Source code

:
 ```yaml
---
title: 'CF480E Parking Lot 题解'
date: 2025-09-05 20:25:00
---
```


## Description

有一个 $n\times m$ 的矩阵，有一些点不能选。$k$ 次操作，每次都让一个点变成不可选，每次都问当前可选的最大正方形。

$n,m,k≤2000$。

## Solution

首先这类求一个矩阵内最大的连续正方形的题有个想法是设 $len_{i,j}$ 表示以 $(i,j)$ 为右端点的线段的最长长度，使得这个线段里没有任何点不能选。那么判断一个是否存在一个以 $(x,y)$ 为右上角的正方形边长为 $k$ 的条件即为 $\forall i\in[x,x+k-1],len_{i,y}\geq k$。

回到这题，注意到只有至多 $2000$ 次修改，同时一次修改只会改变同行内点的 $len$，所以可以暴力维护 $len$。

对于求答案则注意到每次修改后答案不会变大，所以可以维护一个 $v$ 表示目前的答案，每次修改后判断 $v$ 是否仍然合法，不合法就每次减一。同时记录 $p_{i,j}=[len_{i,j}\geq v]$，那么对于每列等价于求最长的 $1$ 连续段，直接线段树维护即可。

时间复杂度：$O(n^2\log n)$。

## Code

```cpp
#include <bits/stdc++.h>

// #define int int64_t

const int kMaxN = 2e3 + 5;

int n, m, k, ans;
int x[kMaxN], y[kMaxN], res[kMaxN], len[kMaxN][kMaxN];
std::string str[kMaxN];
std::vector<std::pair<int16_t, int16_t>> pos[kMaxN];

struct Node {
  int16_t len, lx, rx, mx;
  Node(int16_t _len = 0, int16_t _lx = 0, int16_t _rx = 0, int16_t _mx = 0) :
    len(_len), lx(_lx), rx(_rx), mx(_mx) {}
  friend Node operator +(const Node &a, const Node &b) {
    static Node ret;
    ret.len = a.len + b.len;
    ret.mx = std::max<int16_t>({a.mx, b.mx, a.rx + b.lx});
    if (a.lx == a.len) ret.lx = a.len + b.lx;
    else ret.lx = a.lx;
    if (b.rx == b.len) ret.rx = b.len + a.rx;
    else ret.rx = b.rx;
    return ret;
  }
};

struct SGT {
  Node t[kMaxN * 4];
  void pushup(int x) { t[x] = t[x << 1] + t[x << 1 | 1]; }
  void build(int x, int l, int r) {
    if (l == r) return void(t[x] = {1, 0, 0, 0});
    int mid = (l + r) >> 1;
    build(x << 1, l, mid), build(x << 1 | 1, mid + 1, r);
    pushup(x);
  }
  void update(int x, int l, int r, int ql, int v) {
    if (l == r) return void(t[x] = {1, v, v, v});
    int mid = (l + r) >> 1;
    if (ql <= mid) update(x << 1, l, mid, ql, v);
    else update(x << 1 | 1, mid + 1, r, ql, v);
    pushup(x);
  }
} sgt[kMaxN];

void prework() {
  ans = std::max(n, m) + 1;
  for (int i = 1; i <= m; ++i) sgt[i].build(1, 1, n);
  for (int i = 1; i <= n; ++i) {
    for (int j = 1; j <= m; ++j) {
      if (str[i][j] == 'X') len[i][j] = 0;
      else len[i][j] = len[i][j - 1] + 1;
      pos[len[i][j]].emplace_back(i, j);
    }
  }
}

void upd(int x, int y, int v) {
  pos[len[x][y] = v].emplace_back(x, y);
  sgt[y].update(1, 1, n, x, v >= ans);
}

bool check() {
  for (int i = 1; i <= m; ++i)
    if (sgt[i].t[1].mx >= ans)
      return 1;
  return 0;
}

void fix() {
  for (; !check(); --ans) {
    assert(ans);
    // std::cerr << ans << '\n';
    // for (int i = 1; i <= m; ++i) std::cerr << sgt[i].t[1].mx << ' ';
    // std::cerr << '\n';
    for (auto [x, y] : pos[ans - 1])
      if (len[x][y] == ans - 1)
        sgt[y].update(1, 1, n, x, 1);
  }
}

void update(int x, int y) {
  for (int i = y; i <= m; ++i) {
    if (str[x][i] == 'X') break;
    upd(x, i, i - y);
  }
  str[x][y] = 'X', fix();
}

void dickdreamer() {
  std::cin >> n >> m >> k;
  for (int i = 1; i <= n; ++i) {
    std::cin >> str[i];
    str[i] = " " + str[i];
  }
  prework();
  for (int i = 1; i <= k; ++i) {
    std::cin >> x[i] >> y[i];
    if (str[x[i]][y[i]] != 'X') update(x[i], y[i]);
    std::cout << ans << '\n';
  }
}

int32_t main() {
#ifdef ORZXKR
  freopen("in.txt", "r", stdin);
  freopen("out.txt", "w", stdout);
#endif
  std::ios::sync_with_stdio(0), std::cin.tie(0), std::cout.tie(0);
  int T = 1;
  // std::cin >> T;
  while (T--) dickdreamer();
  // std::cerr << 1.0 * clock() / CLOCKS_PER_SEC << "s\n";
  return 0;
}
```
========
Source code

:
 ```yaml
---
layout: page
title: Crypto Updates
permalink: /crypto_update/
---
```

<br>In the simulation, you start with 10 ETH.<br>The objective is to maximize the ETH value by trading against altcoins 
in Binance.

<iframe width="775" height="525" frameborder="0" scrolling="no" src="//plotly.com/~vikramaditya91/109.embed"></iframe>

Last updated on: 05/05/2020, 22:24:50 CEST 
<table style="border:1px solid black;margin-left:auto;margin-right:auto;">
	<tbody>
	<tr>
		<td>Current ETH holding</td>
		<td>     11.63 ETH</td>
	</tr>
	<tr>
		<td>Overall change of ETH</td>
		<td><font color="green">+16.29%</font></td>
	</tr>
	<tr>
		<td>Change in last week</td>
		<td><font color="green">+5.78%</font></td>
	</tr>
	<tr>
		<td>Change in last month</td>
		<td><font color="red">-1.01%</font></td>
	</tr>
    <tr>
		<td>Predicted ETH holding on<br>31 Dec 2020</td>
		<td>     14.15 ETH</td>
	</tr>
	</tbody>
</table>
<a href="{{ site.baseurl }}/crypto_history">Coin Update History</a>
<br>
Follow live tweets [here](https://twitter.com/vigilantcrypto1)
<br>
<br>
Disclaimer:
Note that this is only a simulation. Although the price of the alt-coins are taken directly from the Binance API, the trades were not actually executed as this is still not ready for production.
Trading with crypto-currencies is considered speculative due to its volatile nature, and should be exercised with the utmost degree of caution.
========
# About this exercise:
Which of the lines above mention the word "table"? Pull those lines out.

# Exercise output:
<table style="border:1px solid black;margin-left:auto;margin-right:auto;">
</table>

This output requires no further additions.